The first four weeks of the summer school will introduce the students to practical tools for acquiring and interacting with data from online sources, methods from applied statistics for exploring data, and simple but effective tools from machine learning for modeling data. This will include scripting on the command line and statistical modeling in R. The course will contain a morning lecture and discussion followed by group and individual lab work in the afternoon.

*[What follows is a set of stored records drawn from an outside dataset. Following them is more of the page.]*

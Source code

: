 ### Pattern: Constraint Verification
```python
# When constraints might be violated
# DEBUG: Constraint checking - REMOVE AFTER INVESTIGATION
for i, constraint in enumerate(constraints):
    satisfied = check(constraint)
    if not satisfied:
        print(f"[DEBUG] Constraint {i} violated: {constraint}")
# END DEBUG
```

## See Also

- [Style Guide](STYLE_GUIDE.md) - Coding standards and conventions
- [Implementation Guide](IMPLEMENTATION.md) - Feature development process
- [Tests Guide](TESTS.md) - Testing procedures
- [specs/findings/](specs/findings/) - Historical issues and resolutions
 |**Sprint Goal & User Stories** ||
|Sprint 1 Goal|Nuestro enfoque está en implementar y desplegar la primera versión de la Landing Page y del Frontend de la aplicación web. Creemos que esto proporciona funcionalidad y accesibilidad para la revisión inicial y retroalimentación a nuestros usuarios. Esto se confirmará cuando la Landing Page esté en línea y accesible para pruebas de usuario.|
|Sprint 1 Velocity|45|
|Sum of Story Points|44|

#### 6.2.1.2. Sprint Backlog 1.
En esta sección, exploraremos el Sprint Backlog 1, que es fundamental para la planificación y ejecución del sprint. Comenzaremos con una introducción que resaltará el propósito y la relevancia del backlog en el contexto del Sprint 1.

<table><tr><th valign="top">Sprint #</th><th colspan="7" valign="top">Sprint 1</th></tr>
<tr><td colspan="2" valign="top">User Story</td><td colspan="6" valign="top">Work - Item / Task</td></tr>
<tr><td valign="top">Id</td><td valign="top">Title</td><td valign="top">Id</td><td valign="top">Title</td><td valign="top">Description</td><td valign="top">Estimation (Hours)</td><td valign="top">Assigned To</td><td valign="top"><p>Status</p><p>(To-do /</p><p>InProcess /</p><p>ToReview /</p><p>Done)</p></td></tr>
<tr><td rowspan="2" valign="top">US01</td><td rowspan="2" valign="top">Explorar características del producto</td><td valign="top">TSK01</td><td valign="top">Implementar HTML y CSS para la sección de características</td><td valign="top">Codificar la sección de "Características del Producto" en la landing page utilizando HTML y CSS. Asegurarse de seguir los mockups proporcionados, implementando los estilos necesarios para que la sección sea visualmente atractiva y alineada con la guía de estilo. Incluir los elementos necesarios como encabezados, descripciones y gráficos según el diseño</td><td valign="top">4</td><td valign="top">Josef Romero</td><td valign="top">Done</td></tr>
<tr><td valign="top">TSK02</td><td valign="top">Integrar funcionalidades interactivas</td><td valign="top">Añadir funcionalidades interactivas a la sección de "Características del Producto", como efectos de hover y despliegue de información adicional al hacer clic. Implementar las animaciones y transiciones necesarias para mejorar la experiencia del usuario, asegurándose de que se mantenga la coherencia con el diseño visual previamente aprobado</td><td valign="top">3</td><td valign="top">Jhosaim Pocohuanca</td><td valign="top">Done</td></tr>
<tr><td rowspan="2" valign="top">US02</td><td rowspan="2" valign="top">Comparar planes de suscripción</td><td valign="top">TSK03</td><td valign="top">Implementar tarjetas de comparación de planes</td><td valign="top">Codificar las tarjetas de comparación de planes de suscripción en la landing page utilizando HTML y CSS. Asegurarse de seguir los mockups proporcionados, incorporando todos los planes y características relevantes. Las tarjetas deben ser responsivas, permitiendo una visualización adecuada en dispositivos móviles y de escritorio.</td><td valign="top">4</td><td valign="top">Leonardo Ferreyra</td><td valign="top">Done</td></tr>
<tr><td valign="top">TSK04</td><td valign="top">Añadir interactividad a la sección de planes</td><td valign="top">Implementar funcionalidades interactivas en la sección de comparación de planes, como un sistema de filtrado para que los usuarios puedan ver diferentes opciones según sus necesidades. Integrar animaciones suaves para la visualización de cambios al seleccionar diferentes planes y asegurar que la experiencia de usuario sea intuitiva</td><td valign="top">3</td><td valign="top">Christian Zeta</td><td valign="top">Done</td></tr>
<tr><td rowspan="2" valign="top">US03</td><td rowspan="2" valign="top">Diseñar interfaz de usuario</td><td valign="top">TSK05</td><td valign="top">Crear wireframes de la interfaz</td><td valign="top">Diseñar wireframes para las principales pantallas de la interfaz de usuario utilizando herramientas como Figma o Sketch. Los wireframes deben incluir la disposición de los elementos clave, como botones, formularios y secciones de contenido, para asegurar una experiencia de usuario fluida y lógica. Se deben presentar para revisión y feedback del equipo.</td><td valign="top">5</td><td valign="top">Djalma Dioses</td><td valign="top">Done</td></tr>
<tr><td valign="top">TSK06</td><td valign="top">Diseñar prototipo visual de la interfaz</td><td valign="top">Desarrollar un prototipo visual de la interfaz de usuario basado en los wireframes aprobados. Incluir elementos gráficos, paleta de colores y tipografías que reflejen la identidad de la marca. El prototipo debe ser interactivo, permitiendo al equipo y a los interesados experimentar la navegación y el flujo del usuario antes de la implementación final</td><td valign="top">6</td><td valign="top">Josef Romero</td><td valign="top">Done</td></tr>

The final four weeks will focus on two group research projects with mentor check-ins. Both groups will learn to apply technical tools to answer substantive scientific questions, and each will share its finding by producing a technical report, a demonstration, or both. These projects should serve as a key differentiator for graduate school applications and for those seeking research jobs, and a particularly successful project could lead to a scientific publication and/or recognition at a major conference. For example, last year’s summer school projects were accepted to the 2014 KDD Workshop on Data Science for Social Good (opens in new tab) and were recognized during the poster session at the 2015 ACM Richard Tapia Celebration of Diversity in Computing (opens in new tab), the Association of Computing Machinery’s premier diversity event.
In addition to increasing diversity in computer science, the Microsoft Research Data Science Summer School also fosters long-term interactions between Microsoft Research and talented young students from the New York City area.
Our over-arching goal is to get the students excited about computer science and to show them the creative, research side of the discipline, which they may not have encountered in their classes. In the process, we hope to prepare them for future careers in computer science.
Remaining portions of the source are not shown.